Animates are very rare. However every city will have at least one, since the creation of an animate is the mark of a Grandmaster. If a Grandmaster's animate is destroyed, they will usually be compelled to create a new one, since other powerful adepts may perceive this as a sign of weakness.
Animates are usually popular people. They are well known within their own city. (Nobody forgets the one person in the city who is made out of brass.)
Animates will often forgo their previous identity. After all, they have little in common with the person they used to be. In stead they will adopt a nickname or title, descriptive of who they are. Examples might be, the Tin Soldier, Raggedy Man, or Millie Strings. They may retain their original name or a nickname, for close friends.
Animates are characters with some tremendous advantages and catastrophic weaknesses.
The first choice a player must make when designing an animate is to decide what material their body is to be made of. Just about any material is acceptable, but the character is limited somewhat by the material they choose. Some of these limitations have been mentioned before, but they are expanded upon a bit here.
Firstly, animates are bought using a house rule modification of the Automaton rules. The cost of being an animate is 30 pts., plus the appropriate Life Support (see below)
Animates have a specific range for buying some characteristics:
In all cases,Normal Characteristic Maxima apply.
The PD and ED of the character are determined by the material of construction. Use the values of armor as a guide for these numbers. The highest possible is 8 (steel). The lowest possible is 3. Although some materials are of lesser strength than this, the minimum value is higher to simulate the fact that the body has no vital organs and can be partially deformed without loss of integrity. An equal amount of armor is bought to match. Thus Rafe Sterling, an animate of steel has a PD value of 8 and an additional 8 points of armor. A GM may allow that an animate may be constructed of particularly high qualitiy materials and allow them a value one greater than normal. Such animate will repair back at one point of armor less than normal unless the higher quality raw amterials and an appropriate repair facility are available. In any case, the other characteristics, such as Strength and Body are still dependant on the base armor value.

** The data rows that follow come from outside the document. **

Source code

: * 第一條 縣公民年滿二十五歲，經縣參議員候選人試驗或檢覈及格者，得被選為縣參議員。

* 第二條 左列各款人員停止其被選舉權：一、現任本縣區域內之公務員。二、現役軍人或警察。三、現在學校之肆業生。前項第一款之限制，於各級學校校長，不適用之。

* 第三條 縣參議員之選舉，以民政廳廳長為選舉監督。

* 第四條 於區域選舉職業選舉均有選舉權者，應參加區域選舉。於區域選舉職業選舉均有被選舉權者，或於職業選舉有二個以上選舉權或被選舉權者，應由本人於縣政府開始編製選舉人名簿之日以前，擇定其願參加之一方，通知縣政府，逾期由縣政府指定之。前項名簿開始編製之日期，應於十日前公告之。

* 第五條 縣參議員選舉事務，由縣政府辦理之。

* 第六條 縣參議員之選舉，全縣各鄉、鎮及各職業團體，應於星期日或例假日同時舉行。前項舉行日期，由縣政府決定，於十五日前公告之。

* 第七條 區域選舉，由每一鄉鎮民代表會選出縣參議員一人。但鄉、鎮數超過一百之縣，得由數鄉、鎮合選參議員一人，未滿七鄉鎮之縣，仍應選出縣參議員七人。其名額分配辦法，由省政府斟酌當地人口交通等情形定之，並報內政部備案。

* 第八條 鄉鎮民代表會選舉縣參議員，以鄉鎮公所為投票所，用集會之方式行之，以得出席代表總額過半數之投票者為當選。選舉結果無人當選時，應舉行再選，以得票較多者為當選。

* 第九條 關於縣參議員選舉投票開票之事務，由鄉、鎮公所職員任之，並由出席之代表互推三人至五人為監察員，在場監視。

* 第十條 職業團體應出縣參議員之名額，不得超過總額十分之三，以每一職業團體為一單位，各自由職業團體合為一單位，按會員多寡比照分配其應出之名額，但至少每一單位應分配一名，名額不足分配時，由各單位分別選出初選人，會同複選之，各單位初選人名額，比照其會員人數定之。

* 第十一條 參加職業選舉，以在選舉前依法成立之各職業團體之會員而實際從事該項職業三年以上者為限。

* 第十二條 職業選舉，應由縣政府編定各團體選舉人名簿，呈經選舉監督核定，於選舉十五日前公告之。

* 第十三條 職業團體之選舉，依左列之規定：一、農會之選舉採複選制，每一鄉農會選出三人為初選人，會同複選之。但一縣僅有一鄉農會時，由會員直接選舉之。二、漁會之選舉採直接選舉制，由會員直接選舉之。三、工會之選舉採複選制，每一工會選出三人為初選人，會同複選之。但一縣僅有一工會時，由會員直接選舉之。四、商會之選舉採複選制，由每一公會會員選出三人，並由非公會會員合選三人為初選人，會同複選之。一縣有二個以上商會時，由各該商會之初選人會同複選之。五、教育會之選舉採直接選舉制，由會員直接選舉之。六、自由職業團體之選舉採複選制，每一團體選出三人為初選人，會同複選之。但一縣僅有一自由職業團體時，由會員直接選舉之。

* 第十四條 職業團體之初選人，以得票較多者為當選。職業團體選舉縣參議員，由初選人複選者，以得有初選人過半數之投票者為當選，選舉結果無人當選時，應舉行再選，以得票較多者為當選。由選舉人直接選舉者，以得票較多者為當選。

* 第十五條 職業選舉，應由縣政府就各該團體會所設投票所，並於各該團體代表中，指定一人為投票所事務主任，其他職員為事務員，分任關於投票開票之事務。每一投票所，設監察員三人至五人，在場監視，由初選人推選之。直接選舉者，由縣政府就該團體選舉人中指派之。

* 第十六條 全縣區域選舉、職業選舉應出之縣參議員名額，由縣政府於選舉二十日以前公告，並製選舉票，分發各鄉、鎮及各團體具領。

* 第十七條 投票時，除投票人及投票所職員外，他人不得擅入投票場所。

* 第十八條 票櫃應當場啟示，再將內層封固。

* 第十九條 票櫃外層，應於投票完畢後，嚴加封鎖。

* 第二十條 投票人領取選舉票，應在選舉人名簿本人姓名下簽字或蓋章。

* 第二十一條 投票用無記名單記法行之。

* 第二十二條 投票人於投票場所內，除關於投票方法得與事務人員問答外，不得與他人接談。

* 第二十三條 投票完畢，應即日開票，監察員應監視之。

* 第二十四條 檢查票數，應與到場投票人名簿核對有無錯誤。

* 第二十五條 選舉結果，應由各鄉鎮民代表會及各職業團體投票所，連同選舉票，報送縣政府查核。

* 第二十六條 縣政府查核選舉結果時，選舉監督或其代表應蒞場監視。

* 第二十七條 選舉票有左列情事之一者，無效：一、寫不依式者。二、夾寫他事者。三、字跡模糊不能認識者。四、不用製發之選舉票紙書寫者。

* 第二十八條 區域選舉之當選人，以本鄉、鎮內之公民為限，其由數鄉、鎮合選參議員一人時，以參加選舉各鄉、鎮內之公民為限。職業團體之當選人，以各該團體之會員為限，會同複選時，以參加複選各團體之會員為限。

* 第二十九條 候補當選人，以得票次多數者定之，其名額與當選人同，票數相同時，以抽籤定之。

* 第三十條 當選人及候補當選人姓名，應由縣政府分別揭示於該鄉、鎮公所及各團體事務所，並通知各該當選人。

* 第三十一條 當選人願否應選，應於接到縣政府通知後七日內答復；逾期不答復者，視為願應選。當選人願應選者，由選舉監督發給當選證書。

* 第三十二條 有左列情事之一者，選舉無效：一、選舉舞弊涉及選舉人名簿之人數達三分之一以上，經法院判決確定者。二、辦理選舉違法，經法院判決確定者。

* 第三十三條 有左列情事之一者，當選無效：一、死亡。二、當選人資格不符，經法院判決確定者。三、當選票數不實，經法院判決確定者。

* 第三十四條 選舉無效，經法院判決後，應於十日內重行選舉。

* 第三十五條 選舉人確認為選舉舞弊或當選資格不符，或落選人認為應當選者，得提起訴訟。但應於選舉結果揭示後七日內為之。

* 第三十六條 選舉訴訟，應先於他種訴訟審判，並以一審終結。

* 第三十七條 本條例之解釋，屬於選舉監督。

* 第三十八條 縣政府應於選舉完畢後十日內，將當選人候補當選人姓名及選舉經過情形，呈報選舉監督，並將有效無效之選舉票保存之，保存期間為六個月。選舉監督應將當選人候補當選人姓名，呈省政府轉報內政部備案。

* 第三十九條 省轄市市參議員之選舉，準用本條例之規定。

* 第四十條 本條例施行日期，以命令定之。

Example: Hank Woodman is made of hardwoods. Given his job as chief assistant to Grandmistress Dakota, he has access to very good imported woods and first a shop. He can slow replace his body until his natural armor value of 5 has become a 6. However, if he is damaged in the wilds, he may only repair himself back to an armor value of 5 or less, depending on materials available. He may repair himself back up later once he is in an equivalent repair facility to Dakota's.
Hank's player may buy Hank a STR of up to 15 (Hardwoods). Even if in game play he increases his material construction to 6 (Hardwoods +), his STR is still limited ot 15.
The limitation on strength is primarily an indicator of the structural strength of the material. A rag arm cannot lift a set of 200 lb. barbells.
The limitation on body is to represent the alteration on a normal human body of 10. The body cannot be too rigidly constructed, or it will not bend; it cannot be too loosely constructed, or it will not stay together. In general, a body is held together better by stronger materials, hence stronger materials will yield a higher body score.
Comeliness is an indicator of the quality of the craftsman. High comeliness indicates the hand of a skilled craftsman. Low comeliness looks like shoddy workmanship. Considering the effort that goes into the creation of an animate body, Comeliness tends toward the high end.
The END characteristic for an animate may be bought down to zero. Strength and any powers must be bought to zero END cost. If an animate has a power that can be exhausted, this should be modeled with an Endurane Reserve or Charges.
Animates have unusual bodies. Although they move and act, they are pretty much a collection of normal materials. As such, there are special considerations for how they may purchase defenses.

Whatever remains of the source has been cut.